Heritage New Zealand – Category 2
- Official name: Boer War Memorial (Relocated)
- Designated: 9 September 1983
- Reference no.: 845

= Boer War Memorial, New Plymouth =

War memorial in New Plymouth, New Zealand

The Boer War Memorial from New Plymouth, New Zealand, is a Category 2 heritage place registered by Heritage New Zealand, situated on Marsland Hill. It was erected and unveiled in January 1911 in the memory of Taranaki men who fell in the South African Wars (1899–1908).

== History ==
Towards the end of the 19th century, a new fashion for building memorials had begun in New Zealand, initially being less about honouring the dead, but to emphasize the pride of the people about the contribution to the empire and as moral examples to the younger generation.

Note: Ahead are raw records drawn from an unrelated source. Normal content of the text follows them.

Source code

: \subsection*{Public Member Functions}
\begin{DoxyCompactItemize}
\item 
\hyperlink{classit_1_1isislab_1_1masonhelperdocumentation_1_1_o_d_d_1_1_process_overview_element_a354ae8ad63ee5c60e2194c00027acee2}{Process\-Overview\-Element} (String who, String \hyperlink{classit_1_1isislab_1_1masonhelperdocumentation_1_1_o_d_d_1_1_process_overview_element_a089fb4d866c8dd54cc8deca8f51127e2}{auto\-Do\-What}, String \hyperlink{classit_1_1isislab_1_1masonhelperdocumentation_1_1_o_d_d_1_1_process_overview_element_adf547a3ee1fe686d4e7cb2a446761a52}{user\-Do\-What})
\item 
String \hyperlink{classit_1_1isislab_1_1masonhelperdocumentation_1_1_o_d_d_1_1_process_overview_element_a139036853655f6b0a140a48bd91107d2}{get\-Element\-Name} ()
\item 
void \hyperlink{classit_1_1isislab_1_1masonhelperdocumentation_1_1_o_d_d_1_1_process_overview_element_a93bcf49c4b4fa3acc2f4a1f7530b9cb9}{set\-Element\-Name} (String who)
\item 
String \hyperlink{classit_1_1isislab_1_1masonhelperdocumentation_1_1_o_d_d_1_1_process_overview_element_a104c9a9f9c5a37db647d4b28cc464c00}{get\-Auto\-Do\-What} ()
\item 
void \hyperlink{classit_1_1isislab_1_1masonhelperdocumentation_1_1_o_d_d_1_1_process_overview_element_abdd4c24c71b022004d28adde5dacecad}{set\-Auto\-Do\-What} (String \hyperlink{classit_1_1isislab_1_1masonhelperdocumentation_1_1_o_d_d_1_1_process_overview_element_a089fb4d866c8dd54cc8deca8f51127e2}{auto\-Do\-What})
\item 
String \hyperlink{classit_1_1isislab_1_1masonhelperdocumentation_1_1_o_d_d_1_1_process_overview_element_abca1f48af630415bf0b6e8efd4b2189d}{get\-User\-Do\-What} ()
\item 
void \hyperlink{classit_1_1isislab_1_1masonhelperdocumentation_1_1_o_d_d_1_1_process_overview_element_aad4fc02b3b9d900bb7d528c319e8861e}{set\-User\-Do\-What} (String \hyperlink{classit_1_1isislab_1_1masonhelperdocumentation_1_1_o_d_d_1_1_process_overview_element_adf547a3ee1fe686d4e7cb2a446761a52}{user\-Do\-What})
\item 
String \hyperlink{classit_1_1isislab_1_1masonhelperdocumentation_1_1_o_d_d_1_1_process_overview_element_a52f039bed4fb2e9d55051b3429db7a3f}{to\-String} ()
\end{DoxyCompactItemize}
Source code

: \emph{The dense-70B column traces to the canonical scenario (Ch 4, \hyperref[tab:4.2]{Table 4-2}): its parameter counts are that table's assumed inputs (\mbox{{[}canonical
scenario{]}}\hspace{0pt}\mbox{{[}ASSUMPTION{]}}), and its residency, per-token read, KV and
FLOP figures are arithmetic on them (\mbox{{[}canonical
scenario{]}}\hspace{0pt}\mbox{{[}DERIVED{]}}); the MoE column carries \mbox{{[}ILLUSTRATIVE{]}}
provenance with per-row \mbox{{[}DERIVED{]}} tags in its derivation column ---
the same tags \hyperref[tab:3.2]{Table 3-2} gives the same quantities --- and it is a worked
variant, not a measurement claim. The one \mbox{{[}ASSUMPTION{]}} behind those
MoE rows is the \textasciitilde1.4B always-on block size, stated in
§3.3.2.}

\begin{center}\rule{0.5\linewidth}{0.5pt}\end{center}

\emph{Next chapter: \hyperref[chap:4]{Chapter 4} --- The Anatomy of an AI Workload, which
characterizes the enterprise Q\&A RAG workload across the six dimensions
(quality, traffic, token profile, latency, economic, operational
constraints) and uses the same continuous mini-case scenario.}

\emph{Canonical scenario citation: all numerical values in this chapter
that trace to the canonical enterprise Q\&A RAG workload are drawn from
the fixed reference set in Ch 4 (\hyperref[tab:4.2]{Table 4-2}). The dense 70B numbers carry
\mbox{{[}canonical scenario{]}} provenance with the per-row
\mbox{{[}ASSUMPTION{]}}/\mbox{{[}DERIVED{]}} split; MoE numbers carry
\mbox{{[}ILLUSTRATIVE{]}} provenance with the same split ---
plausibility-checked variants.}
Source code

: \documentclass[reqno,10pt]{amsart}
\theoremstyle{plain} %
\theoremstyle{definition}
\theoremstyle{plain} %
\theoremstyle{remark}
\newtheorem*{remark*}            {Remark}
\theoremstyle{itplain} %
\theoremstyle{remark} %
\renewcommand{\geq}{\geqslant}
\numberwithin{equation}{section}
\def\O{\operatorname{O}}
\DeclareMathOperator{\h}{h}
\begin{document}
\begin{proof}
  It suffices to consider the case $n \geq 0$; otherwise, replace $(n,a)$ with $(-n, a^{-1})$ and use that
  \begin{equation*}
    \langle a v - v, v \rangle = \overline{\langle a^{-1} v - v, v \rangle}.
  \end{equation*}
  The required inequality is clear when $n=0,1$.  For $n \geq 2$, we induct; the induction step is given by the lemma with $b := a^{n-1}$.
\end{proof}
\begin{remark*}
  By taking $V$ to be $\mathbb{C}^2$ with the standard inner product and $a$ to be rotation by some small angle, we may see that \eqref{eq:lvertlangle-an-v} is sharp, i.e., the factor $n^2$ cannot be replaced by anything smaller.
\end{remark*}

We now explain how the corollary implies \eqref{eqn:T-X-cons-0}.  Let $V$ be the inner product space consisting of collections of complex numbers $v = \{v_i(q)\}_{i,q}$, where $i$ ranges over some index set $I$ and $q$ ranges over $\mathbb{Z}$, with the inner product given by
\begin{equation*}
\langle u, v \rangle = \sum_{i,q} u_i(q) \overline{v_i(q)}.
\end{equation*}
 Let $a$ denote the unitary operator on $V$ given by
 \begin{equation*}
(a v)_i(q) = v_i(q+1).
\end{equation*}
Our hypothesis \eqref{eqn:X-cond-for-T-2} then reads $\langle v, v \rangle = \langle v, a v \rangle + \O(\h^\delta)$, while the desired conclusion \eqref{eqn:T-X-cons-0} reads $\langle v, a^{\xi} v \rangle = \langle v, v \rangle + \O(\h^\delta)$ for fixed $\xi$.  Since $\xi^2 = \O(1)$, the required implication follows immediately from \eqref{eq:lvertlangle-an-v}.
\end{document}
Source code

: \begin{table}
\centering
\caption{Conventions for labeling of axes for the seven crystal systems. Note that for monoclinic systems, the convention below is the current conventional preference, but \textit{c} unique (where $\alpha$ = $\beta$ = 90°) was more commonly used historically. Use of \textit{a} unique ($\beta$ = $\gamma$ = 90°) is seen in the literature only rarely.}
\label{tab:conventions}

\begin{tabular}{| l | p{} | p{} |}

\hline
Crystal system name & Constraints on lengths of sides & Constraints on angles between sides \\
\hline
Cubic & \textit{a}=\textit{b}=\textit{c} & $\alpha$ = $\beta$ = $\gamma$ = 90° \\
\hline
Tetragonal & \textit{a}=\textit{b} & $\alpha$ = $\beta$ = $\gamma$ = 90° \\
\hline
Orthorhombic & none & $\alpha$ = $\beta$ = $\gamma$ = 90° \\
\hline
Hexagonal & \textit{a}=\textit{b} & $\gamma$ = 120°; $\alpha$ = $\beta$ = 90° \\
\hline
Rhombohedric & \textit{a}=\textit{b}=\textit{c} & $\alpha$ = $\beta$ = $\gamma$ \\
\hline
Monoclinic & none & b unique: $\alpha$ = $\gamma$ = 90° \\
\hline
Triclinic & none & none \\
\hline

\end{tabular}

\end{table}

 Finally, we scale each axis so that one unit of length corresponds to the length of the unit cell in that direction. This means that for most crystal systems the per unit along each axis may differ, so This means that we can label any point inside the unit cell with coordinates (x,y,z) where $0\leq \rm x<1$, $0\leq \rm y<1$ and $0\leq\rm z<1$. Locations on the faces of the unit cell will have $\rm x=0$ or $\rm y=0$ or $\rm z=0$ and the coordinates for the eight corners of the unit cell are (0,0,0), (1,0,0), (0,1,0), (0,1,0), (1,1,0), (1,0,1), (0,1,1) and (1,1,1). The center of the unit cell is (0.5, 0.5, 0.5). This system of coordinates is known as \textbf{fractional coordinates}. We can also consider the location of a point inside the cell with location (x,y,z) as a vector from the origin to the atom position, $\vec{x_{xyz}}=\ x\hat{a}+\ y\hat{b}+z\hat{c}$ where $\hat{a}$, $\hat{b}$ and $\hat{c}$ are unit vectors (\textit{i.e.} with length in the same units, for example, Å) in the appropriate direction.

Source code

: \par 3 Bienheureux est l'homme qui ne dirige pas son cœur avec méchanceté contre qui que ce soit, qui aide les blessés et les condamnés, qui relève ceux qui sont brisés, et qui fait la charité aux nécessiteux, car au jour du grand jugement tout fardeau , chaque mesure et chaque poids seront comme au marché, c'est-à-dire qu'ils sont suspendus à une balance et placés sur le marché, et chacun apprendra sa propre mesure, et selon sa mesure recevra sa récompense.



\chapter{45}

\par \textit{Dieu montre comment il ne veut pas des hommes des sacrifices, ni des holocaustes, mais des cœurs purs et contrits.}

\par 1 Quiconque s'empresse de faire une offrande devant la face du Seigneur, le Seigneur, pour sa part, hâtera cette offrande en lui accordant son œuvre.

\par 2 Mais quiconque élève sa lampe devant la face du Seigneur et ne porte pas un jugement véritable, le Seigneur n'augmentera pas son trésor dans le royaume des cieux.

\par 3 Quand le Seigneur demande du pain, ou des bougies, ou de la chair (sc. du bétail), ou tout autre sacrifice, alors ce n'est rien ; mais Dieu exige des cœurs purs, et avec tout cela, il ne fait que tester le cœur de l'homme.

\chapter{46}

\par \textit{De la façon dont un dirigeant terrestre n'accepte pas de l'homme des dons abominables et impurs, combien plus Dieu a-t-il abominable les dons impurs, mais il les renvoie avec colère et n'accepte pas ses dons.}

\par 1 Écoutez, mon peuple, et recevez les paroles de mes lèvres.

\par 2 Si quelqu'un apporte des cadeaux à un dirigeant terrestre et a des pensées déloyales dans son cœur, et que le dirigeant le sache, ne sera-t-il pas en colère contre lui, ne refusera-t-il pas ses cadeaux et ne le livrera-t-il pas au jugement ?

Most of those marble memorials were imported from Carrara, Italy, but the Boer War Memorial from New Plymouth was carved from Australian blue granite by local mason William Francis Short. It was erected on Marsland Hill by the people of the district, in the memory of the Taranaki men who fell in the South African Wars between 1899 and 1908. The memorial was unveiled by the Governor, Lord Islington, on 26 January 1911, during a big ceremony with a guard of honor from the Taranaki Rifles and Taranaki Guards, several relatives of the troopers whose names appears on the memorial and a number of local veterans from the South African War in attendance.

In 1979, the central column of the monument was moved from its original location on Marsland Hill to the newly created Devon Mall pedestrian precinct, where it was modified to perform as a fountain. The base pool was left in place on Marsland Hill, filled with soil and had an olive tree planted inside.

After the Devon Mall was demolished and re-opened to traffic in 1997, the memorial, with the fountain no longer operational, was moved back the following year to its original site on Marsland Hill.

== Description ==
Situated on Marsland Hill next to another memorial, created to commemorate the New Zealand Wars, the Boer War Memorial consists of a central column and a concrete base pool, now a flowerbed. Carved from Australian blue granite by New Plymouth mason William Francis Short, it is decorated with floral motifs, gorgon heads and fish.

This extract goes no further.